_YOUR ASSIGNMENT_: Scan the records below for the line containing "- Color contrast verification" and the line containing "Shift | ~0.25 | <0.1 | -60% |". Copy both, plus every line between, exactly.

_MATERIALS PROVIDED_:
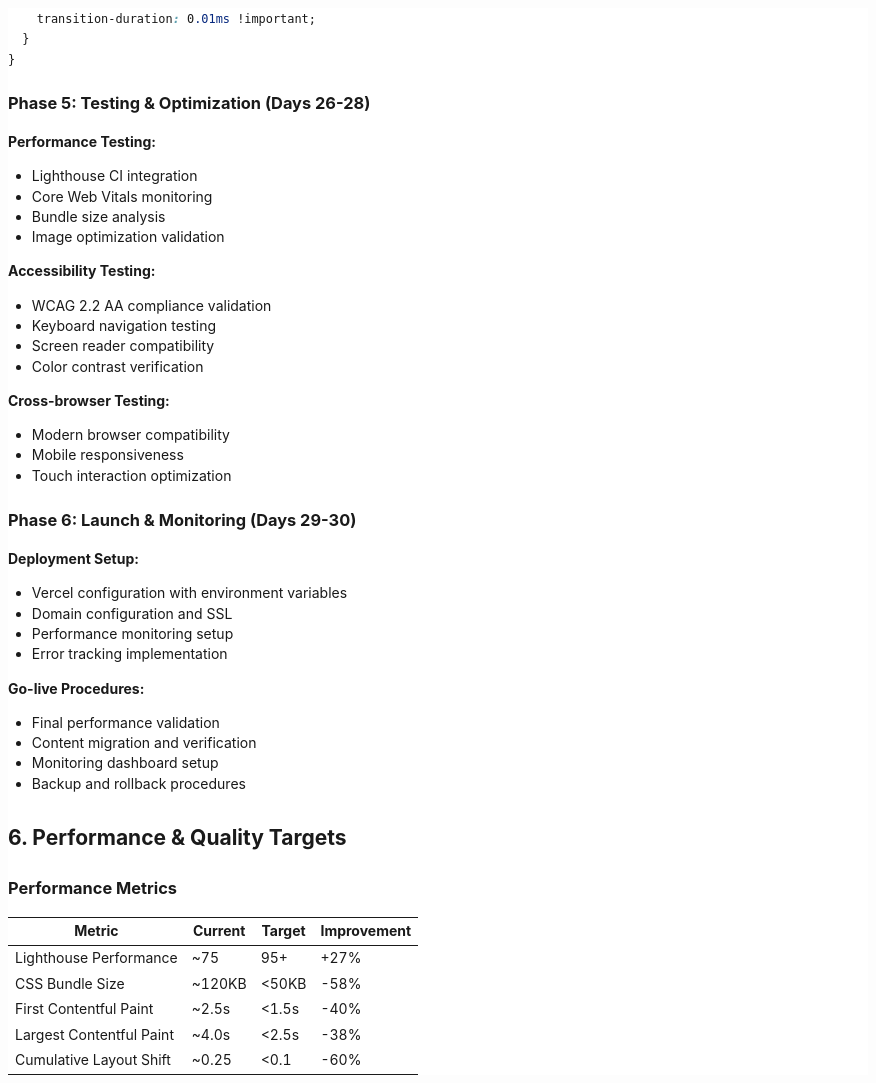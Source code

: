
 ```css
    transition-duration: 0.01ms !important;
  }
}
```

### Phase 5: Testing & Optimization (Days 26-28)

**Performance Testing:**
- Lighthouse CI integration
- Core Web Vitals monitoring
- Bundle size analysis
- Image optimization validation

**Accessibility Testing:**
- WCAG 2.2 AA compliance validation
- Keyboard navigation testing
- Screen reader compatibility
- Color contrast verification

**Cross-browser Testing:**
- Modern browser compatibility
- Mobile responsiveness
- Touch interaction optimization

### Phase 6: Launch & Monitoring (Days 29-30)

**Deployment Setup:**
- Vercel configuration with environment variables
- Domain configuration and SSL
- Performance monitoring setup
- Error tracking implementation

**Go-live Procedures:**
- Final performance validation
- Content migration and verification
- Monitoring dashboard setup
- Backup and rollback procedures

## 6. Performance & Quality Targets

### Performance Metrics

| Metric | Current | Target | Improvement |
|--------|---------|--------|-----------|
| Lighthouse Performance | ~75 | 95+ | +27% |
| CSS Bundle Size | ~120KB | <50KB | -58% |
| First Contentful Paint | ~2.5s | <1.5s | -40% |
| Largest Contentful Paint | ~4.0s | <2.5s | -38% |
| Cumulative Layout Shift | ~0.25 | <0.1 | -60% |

--

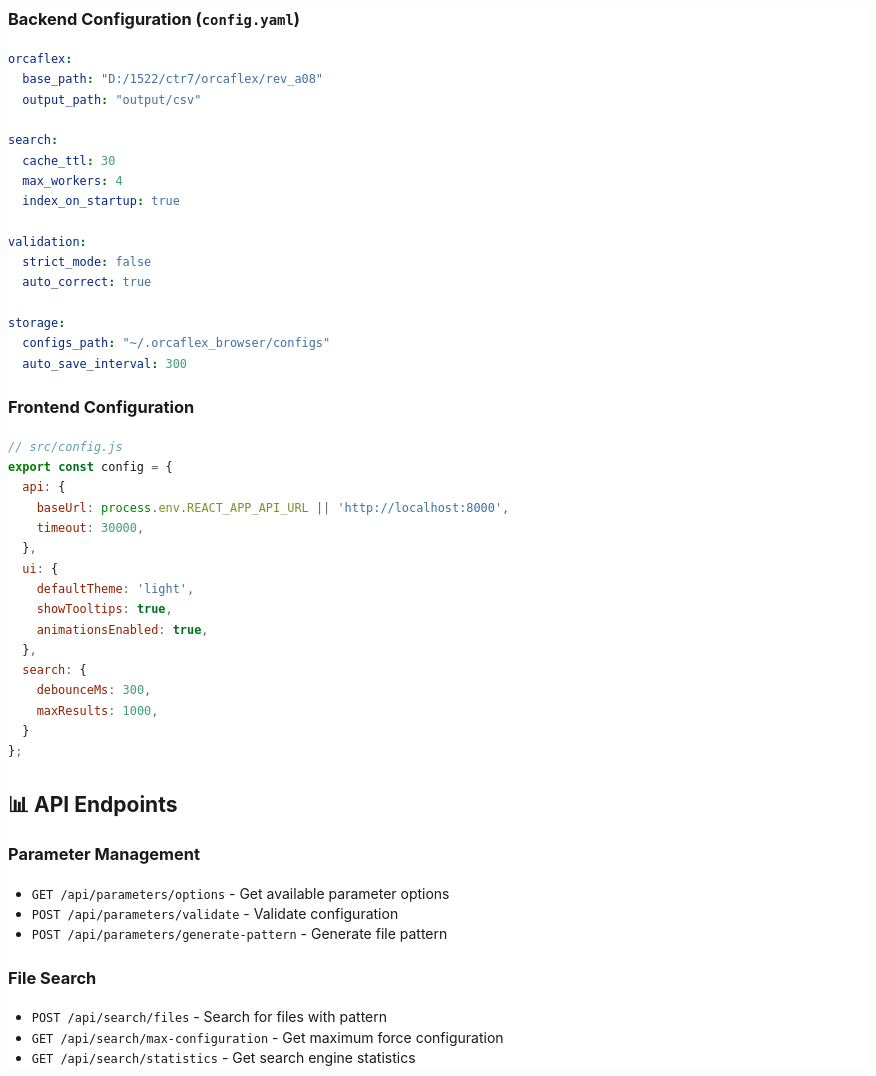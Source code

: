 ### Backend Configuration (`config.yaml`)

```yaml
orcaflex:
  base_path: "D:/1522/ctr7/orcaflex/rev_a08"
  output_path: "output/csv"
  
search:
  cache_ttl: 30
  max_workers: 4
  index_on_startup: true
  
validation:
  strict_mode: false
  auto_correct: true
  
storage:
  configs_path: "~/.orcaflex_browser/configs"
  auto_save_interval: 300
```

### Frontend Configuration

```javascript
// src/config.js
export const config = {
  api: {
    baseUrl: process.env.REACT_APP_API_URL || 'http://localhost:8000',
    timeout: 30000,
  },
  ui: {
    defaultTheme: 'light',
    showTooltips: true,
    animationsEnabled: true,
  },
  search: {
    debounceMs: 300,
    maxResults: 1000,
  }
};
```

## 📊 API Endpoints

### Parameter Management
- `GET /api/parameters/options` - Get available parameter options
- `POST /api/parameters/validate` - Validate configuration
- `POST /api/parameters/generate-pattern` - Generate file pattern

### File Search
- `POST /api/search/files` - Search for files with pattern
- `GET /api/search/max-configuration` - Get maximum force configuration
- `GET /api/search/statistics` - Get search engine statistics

==

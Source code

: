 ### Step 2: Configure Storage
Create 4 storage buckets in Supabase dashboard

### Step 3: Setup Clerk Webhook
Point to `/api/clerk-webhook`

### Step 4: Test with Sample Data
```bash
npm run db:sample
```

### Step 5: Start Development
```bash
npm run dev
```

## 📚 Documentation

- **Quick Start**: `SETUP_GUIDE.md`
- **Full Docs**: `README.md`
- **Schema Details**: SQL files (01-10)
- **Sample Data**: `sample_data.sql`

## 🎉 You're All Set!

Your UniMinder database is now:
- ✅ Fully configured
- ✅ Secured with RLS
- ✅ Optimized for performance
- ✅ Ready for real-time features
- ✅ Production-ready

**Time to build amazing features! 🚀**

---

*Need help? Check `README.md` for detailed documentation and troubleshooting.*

_ANSWER TO THE EXERCISE_:
- Color contrast verification

**Cross-browser Testing:**
- Modern browser compatibility
- Mobile responsiveness
- Touch interaction optimization

### Phase 6: Launch & Monitoring (Days 29-30)

**Deployment Setup:**
- Vercel configuration with environment variables
- Domain configuration and SSL
- Performance monitoring setup
- Error tracking implementation

**Go-live Procedures:**
- Final performance validation
- Content migration and verification
- Monitoring dashboard setup
- Backup and rollback procedures

## 6. Performance & Quality Targets

### Performance Metrics

| Metric | Current | Target | Improvement |
|--------|---------|--------|-----------|
| Lighthouse Performance | ~75 | 95+ | +27% |
| CSS Bundle Size | ~120KB | <50KB | -58% |
| First Contentful Paint | ~2.5s | <1.5s | -40% |
| Largest Contentful Paint | ~4.0s | <2.5s | -38% |
| Cumulative Layout Shift | ~0.25 | <0.1 | -60% |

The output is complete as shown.